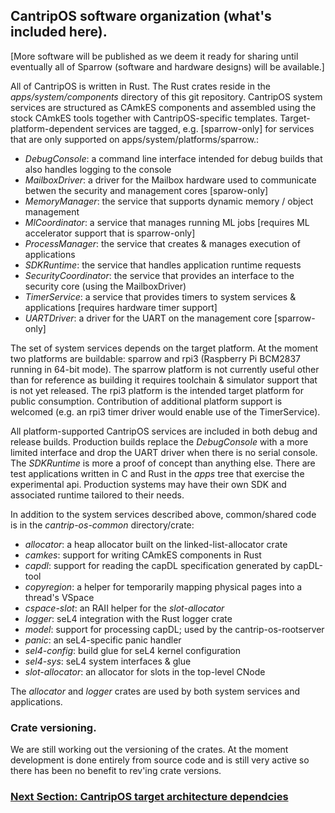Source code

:
## CantripOS software organization (what's included here).

[More software will be published as we deem it ready for sharing until eventually
all of Sparrow (software and hardware designs) will be available.]

All of CantripOS is written in Rust. The Rust crates reside in the
*apps/system/components* directory of this git repository.
CantripOS system services are structured as CAmkES components and assembled
using the stock CAmkES tools together with CantripOS-specific templates.
Target-platform-dependent services are tagged, e.g. [sparrow-only] for
services that are only supported on apps/system/platforms/sparrow.:

- *DebugConsole*: a command line interface intended for debug builds that also handles logging to the console
- *MailboxDriver*: a driver for the Mailbox hardware used to communicate betwen the security and management cores [sparow-only]
- *MemoryManager*: the service that supports dynamic memory / object management
- *MlCoordinator*: a service that manages running ML jobs [requires ML accelerator support that is sparrow-only]
- *ProcessManager*: the service that creates & manages execution of applications
- *SDKRuntime*: the service that handles application runtime requests
- *SecurityCoordinator*: the service that provides an interface to the security core (using the MailboxDriver)
- *TimerService*: a service that provides timers to system services & applications [requires hardware timer support]
- *UARTDriver*: a driver for the UART on the management core [sparrow-only]

The set of system services depends on the target platform. At the moment two platforms
are buildable: sparrow and rpi3 (Raspberry Pi BCM2837 running in 64-bit mode).
The sparrow platform is not currently useful other than for reference as building it
requires toolchain & simulator support that is not yet released. The rpi3 platform is
the intended target platform for public consumption. Contribution of additional
platform support is welcomed (e.g. an rpi3 timer driver would enable use of the TimerService).

All platform-supported CantripOS services are included in both debug and release builds.
Production builds replace the *DebugConsole* with a more limited interface and drop
the UART driver when there is no serial console. The *SDKRuntime* is more a proof of
concept than anything else. There are test applications written in C and Rust in the
*apps* tree that exercise the experimental api. Production systems may have
their own SDK and associated runtime tailored to their needs.

In addition to the system services described above, common/shared code is in the
*cantrip-os-common* directory/crate:

- *allocator*: a heap allocator built on the linked-list-allocator crate
- *camkes*: support for writing CAmkES components in Rust
- *capdl*: support for reading the capDL specification generated by capDL-tool
- *copyregion*: a helper for temporarily mapping physical pages into a thread's VSpace
- *cspace-slot*: an RAII helper for the *slot-allocator*
- *logger*: seL4 integration with the Rust logger crate
- *model*: support for processing capDL; used by the cantrip-os-rootserver
- *panic*: an seL4-specific panic handler
- *sel4-config*: build glue for seL4 kernel configuration
- *sel4-sys*: seL4 system interfaces & glue
- *slot-allocator*: an allocator for slots in the top-level CNode

The *allocator* and *logger* crates are used by both system services and applications.

### Crate versioning.

We are still working out the versioning of the crates. At the moment development is done
entirely from source code and is still very active so there has been no benefit to
rev'ing crate versions.

### [Next Section: CantripOS target architecture dependcies](ArchitectureDependencies.md)

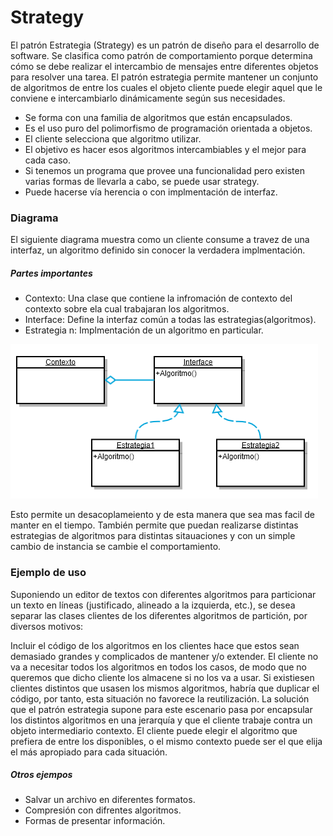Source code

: # Strategy 
El patrón Estrategia (Strategy) es un patrón de diseño para el desarrollo de software. Se clasifica como patrón de comportamiento porque determina cómo se debe realizar el intercambio de mensajes entre diferentes objetos para resolver una tarea. El patrón estrategia permite mantener un conjunto de algoritmos de entre los cuales el objeto cliente puede elegir aquel que le conviene e intercambiarlo dinámicamente según sus necesidades.

- Se forma con una familia de algoritmos que están encapsulados.
- Es el uso puro del polimorfismo de programación orientada a objetos.
- El cliente selecciona que algoritmo utilizar.
- El objetivo es hacer esos algoritmos intercambiables y el mejor para cada caso.
- Si tenemos un programa que provee una funcionalidad pero existen varias formas de llevarla a cabo, se puede usar strategy.
- Puede hacerse vía herencia o con implmentación de interfaz.

### Diagrama
El siguiente diagrama muestra como un cliente consume a travez de una interfaz, un algoritmo definido sin conocer la verdadera implmentación.

##### Partes importantes
- Contexto: Una clase que contiene la infromación de contexto del contexto sobre ela cual trabajaran los algoritmos.
- Interface: Define la interfaz común a todas las estrategias(algoritmos).
- Estrategia n: Implmentación de un algoritmo en particular.

![Strategy Diagram](https://raw.githubusercontent.com/fercala/Design-patterns/master/Behavioral/Strategy/Strategy%20Diagram.png)

Esto permite un desacoplameiento y de esta manera que sea mas facil de manter en el tiempo.
También permite que puedan realizarse distintas estrategias de algoritmos para distintas sitauaciones y con un simple cambio de instancia se cambie el comportamiento.

### Ejemplo de uso
Suponiendo un editor de textos con diferentes algoritmos para particionar un texto en líneas (justificado, alineado a la izquierda, etc.), se desea separar las clases clientes de los diferentes algoritmos de partición, por diversos motivos:

Incluir el código de los algoritmos en los clientes hace que estos sean demasiado grandes y complicados de mantener y/o extender.
El cliente no va a necesitar todos los algoritmos en todos los casos, de modo que no queremos que dicho cliente los almacene si no los va a usar.
Si existiesen clientes distintos que usasen los mismos algoritmos, habría que duplicar el código, por tanto, esta situación no favorece la reutilización.
La solución que el patrón estrategia supone para este escenario pasa por encapsular los distintos algoritmos en una jerarquía y que el cliente trabaje contra un objeto intermediario contexto. El cliente puede elegir el algoritmo que prefiera de entre los disponibles, o el mismo contexto puede ser el que elija el más apropiado para cada situación.

##### Otros ejempos
- Salvar un archivo en diferentes formatos.
- Compresión con difrentes algoritmos.
- Formas de presentar información.
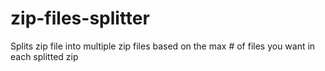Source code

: # zip-files-splitter
 Splits zip file into multiple zip files based on the max # of files you want in each splitted zip
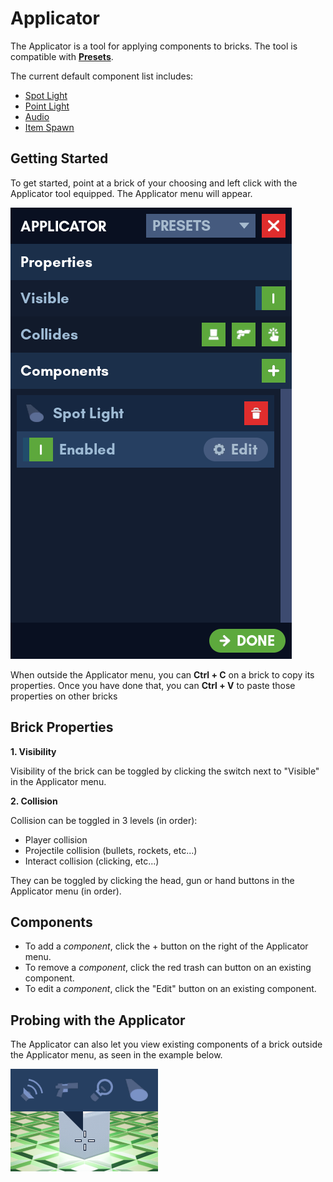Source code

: # Applicator

The Applicator is a tool for applying components to bricks. The tool is compatible with [**Presets**]().

The current default component list includes:

- [Spot Light]()
- [Point Light]()
- [Audio]()
- [Item Spawn]()

## Getting Started

To get started, point at a brick of your choosing and left click with the Applicator tool equipped. The Applicator menu will appear.

![Applicator Menu](./applicatormenu.png)

When outside the Applicator menu, you can **Ctrl + C** on a brick to copy its properties. Once you have done that, you can **Ctrl + V** to paste those properties on other bricks 

## Brick Properties

**1. Visibility**

Visibility of the brick can be toggled by clicking the switch next to "Visible" in the Applicator menu.

**2. Collision**

Collision can be toggled in 3 levels (in order):

- Player collision
- Projectile collision (bullets, rockets, etc...)
- Interact collision (clicking, etc...)

They can be toggled by clicking the head, gun or hand buttons in the Applicator menu (in order).

## Components

- To add a *component*, click the + button on the right of the Applicator menu.
- To remove a *component*, click the red trash can button on an existing component.
- To edit a *component*, click the "Edit" button on an existing component.

## Probing with the Applicator

The Applicator can also let you view existing components of a brick outside the Applicator menu, as seen in the example below.

![Applicator Menu](./applicatorprobe.png)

_AIM OF THE EXERCISE:_
Copy every line from the records above that contains the word "elegir".

_ANSWER TO THE EXERCISE:_
El patrón Estrategia (Strategy) es un patrón de diseño para el desarrollo de software. Se clasifica como patrón de comportamiento porque determina cómo se debe realizar el intercambio de mensajes entre diferentes objetos para resolver una tarea. El patrón estrategia permite mantener un conjunto de algoritmos de entre los cuales el objeto cliente puede elegir aquel que le conviene e intercambiarlo dinámicamente según sus necesidades.
La solución que el patrón estrategia supone para este escenario pasa por encapsular los distintos algoritmos en una jerarquía y que el cliente trabaje contra un objeto intermediario contexto. El cliente puede elegir el algoritmo que prefiera de entre los disponibles, o el mismo contexto puede ser el que elija el más apropiado para cada situación.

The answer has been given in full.